**Exercise brief**
Print, from the listing below, the lines starting at the line containing "redan har autentiserats." and ending at the line containing "användarens lokala system", exactly as they stand, and print nothing else.

**Exercise data**
_ _ _ _ _ _ _
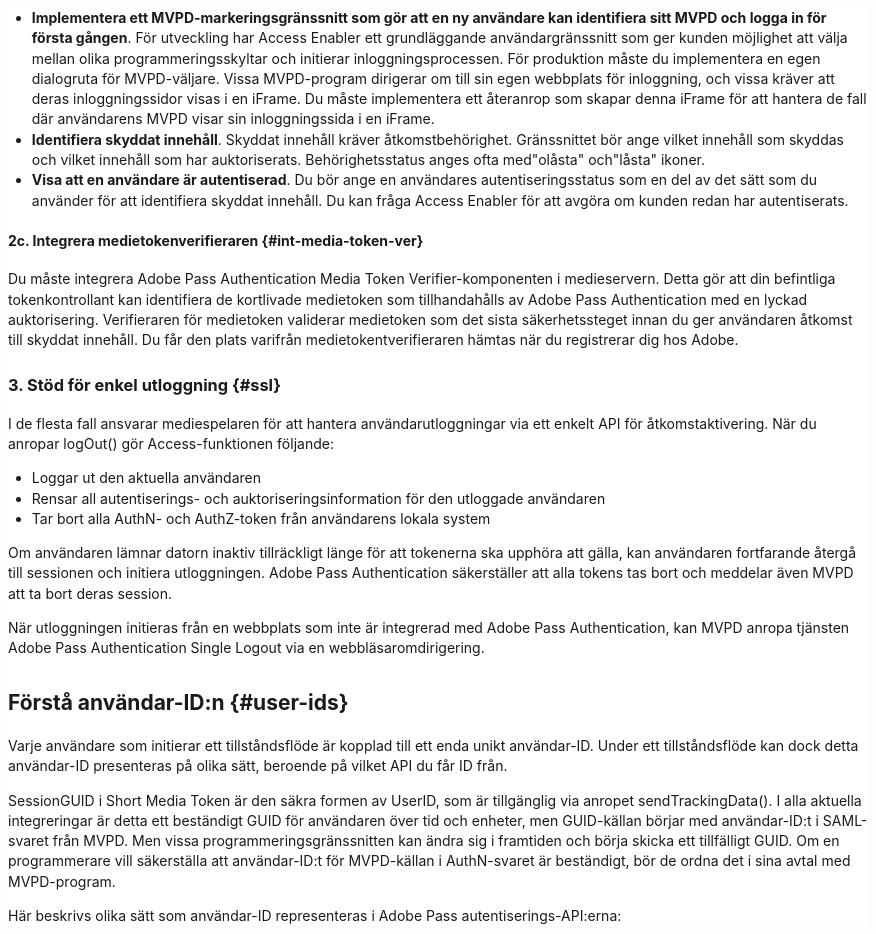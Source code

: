 * **Implementera ett MVPD-markeringsgränssnitt som gör att en ny användare kan identifiera sitt MVPD och logga in för första gången**. För utveckling har Access Enabler ett grundläggande användargränssnitt som ger kunden möjlighet att välja mellan olika programmeringsskyltar och initierar inloggningsprocessen. För produktion måste du implementera en egen dialogruta för MVPD-väljare. Vissa MVPD-program dirigerar om till sin egen webbplats för inloggning, och vissa kräver att deras inloggningssidor visas i en iFrame. Du måste implementera ett återanrop som skapar denna iFrame för att hantera de fall där användarens MVPD visar sin inloggningssida i en iFrame.
* **Identifiera skyddat innehåll**. Skyddat innehåll kräver åtkomstbehörighet. Gränssnittet bör ange vilket innehåll som skyddas och vilket innehåll som har auktoriserats.  Behörighetsstatus anges ofta med&quot;olåsta&quot; och&quot;låsta&quot; ikoner.
* **Visa att en användare är autentiserad**. Du bör ange en användares autentiseringsstatus som en del av det sätt som du använder för att identifiera skyddat innehåll. Du kan fråga Access Enabler för att avgöra om kunden redan har autentiserats.

#### 2c. Integrera medietokenverifieraren {#int-media-token-ver}

Du måste integrera Adobe Pass Authentication Media Token Verifier-komponenten i medieservern.  Detta gör att din befintliga tokenkontrollant kan identifiera de kortlivade medietoken som tillhandahålls av Adobe Pass Authentication med en lyckad auktorisering. Verifieraren för medietoken validerar medietoken som det sista säkerhetssteget innan du ger användaren åtkomst till skyddat innehåll. Du får den plats varifrån medietokentverifieraren hämtas när du registrerar dig hos Adobe.

### 3. Stöd för enkel utloggning {#ssl}

I de flesta fall ansvarar mediespelaren för att hantera användarutloggningar via ett enkelt API för åtkomstaktivering. När du anropar logOut() gör Access-funktionen följande:

* Loggar ut den aktuella användaren
* Rensar all autentiserings- och auktoriseringsinformation för den utloggade användaren
* Tar bort alla AuthN- och AuthZ-token från användarens lokala system

Om användaren lämnar datorn inaktiv tillräckligt länge för att tokenerna ska upphöra att gälla, kan användaren fortfarande återgå till sessionen och initiera utloggningen. Adobe Pass Authentication säkerställer att alla tokens tas bort och meddelar även MVPD att ta bort deras session.

När utloggningen initieras från en webbplats som inte är integrerad med Adobe Pass Authentication, kan MVPD anropa tjänsten Adobe Pass Authentication Single Logout via en webbläsaromdirigering.

## Förstå användar-ID:n {#user-ids}

Varje användare som initierar ett tillståndsflöde är kopplad till ett enda unikt användar-ID.  Under ett tillståndsflöde kan dock detta användar-ID presenteras på olika sätt, beroende på vilket API du får ID från.

SessionGUID i Short Media Token är den säkra formen av UserID, som är tillgänglig via anropet sendTrackingData().   I alla aktuella integreringar är detta ett beständigt GUID för användaren över tid och enheter, men GUID-källan börjar med användar-ID:t i SAML-svaret från MVPD.   Men vissa programmeringsgränssnitten kan ändra sig i framtiden och börja skicka ett tillfälligt GUID.  Om en programmerare vill säkerställa att användar-ID:t för MVPD-källan i AuthN-svaret är beständigt, bör de ordna det i sina avtal med MVPD-program.

Här beskrivs olika sätt som användar-ID representeras i Adobe Pass autentiserings-API:erna:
_ _ _ _ _ _ _
**Written answer**
* **Visa att en användare är autentiserad**. Du bör ange en användares autentiseringsstatus som en del av det sätt som du använder för att identifiera skyddat innehåll. Du kan fråga Access Enabler för att avgöra om kunden redan har autentiserats.

#### 2c. Integrera medietokenverifieraren {#int-media-token-ver}

Du måste integrera Adobe Pass Authentication Media Token Verifier-komponenten i medieservern.  Detta gör att din befintliga tokenkontrollant kan identifiera de kortlivade medietoken som tillhandahålls av Adobe Pass Authentication med en lyckad auktorisering. Verifieraren för medietoken validerar medietoken som det sista säkerhetssteget innan du ger användaren åtkomst till skyddat innehåll. Du får den plats varifrån medietokentverifieraren hämtas när du registrerar dig hos Adobe.

### 3. Stöd för enkel utloggning {#ssl}

I de flesta fall ansvarar mediespelaren för att hantera användarutloggningar via ett enkelt API för åtkomstaktivering. När du anropar logOut() gör Access-funktionen följande:

* Loggar ut den aktuella användaren
* Rensar all autentiserings- och auktoriseringsinformation för den utloggade användaren
* Tar bort alla AuthN- och AuthZ-token från användarens lokala system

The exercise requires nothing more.